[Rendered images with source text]
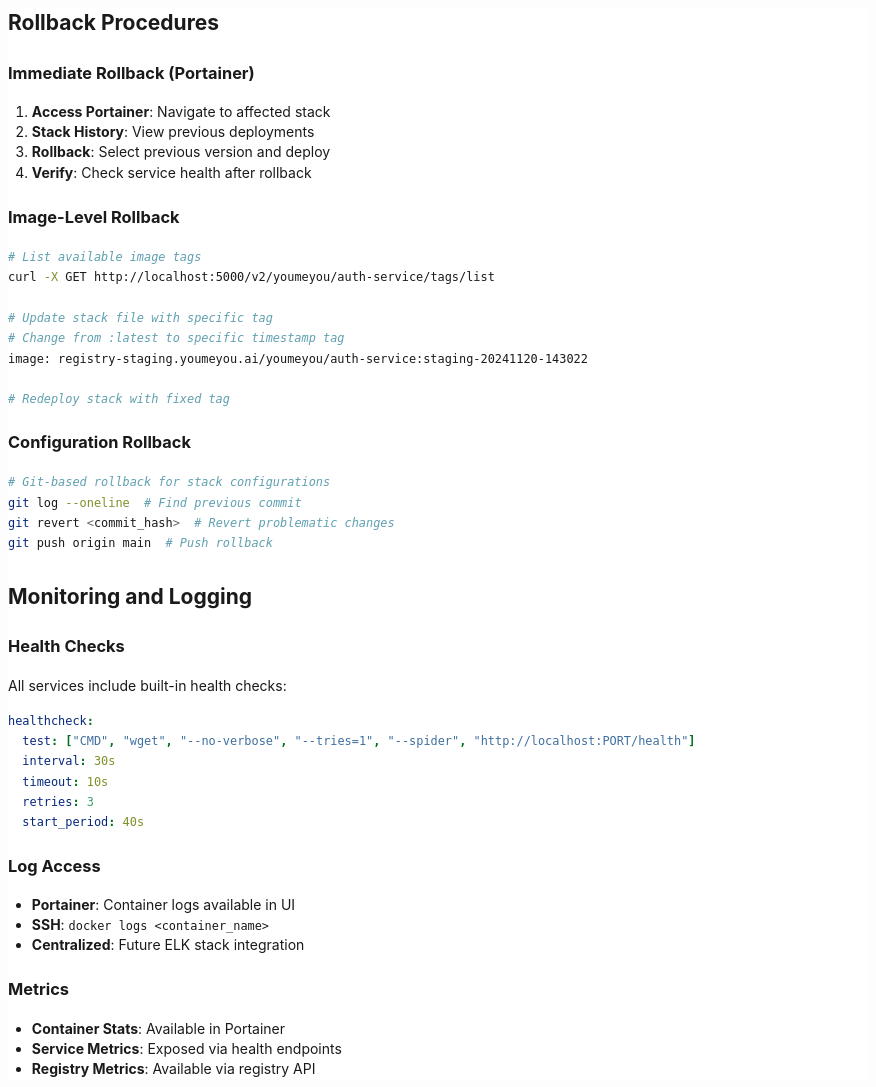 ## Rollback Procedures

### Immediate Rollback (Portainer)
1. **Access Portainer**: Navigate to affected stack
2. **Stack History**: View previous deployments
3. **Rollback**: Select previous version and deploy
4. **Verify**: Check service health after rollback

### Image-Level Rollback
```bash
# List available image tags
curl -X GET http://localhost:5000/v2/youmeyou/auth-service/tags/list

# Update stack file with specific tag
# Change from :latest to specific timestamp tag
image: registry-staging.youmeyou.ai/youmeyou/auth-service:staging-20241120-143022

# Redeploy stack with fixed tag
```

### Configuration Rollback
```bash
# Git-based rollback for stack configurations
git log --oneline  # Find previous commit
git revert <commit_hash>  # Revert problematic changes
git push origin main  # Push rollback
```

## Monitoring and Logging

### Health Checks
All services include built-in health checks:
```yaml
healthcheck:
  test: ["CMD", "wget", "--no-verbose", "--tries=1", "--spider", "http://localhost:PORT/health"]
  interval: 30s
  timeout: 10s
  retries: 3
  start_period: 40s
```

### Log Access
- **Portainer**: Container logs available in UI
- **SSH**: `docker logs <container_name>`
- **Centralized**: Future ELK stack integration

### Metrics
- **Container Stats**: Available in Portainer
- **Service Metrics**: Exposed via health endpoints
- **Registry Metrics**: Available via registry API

### DIRECTIONS FOR THIS TASK
Each line in the data that holds the string "auth" should be found and copied.

### WRITTEN RESPONSE
curl -X GET http://localhost:5000/v2/youmeyou/auth-service/tags/list
image: registry-staging.youmeyou.ai/youmeyou/auth-service:staging-20241120-143022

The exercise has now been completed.